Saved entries
[Start of section]

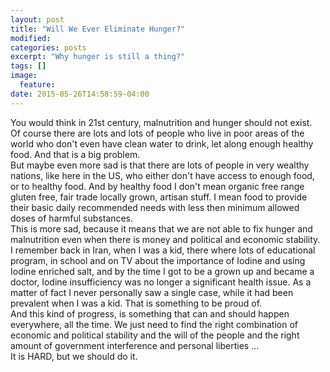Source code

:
 ```yaml
---
layout: post
title: "Will We Ever Eliminate Hunger?"
modified:
categories: posts
excerpt: "Why hunger is still a thing?"
tags: []
image:
  feature:
date: 2015-05-26T14:58:59-04:00
---
```


You would think in 21st century, malnutrition and hunger should not exist.<br />
Of course there are lots and lots of people who live in poor areas of the world who don't even have clean water to drink, let along enough healthy food. And that is a big problem.<br />
But maybe even more sad is that there are lots of people in very wealthy nations, like here in the US, who either don't have access to enough food, or to healthy food. And by healthy food I don't mean organic free range gluten free, fair trade locally grown, artisan stuff. I mean food to provide their basic daily recommended needs with less then minimum allowed doses of harmful substances.<br />
This is more sad, because it means that we are not able to fix hunger and malnutrition even when there is money and political and economic stability.<br />
I remember back in Iran, when I was a kid, there where lots of educational program, in school and on TV about the importance of Iodine and using Iodine enriched salt, and by the time I got to be a grown up and became a doctor, Iodine insufficiency was no longer a significant health issue. As a matter of fact I never personally saw a single case, while it had been prevalent when I was a kid. That is something to be proud of.<br />
And this kind of progress, is something that can and should happen everywhere, all the time. We just need to find the right combination of economic and political stability and the will of the people and the right amount of government interference and personal liberties ... <br /> It is HARD, but we should do it.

[End of section]

- _Aim of the exercise_
Leave the pictures out and reproduce each record exactly as written.

- _Solved exercise_
Source code

:
 ```yaml
---
layout: post
title: "Will We Ever Eliminate Hunger?"
modified:
categories: posts
excerpt: "Why hunger is still a thing?"
tags: []
image:
  feature:
date: 2015-05-26T14:58:59-04:00
---
```


You would think in 21st century, malnutrition and hunger should not exist.<br />
Of course there are lots and lots of people who live in poor areas of the world who don't even have clean water to drink, let along enough healthy food. And that is a big problem.<br />
But maybe even more sad is that there are lots of people in very wealthy nations, like here in the US, who either don't have access to enough food, or to healthy food. And by healthy food I don't mean organic free range gluten free, fair trade locally grown, artisan stuff. I mean food to provide their basic daily recommended needs with less then minimum allowed doses of harmful substances.<br />
This is more sad, because it means that we are not able to fix hunger and malnutrition even when there is money and political and economic stability.<br />
I remember back in Iran, when I was a kid, there where lots of educational program, in school and on TV about the importance of Iodine and using Iodine enriched salt, and by the time I got to be a grown up and became a doctor, Iodine insufficiency was no longer a significant health issue. As a matter of fact I never personally saw a single case, while it had been prevalent when I was a kid. That is something to be proud of.<br />
And this kind of progress, is something that can and should happen everywhere, all the time. We just need to find the right combination of economic and political stability and the will of the people and the right amount of government interference and personal liberties ... <br /> It is HARD, but we should do it.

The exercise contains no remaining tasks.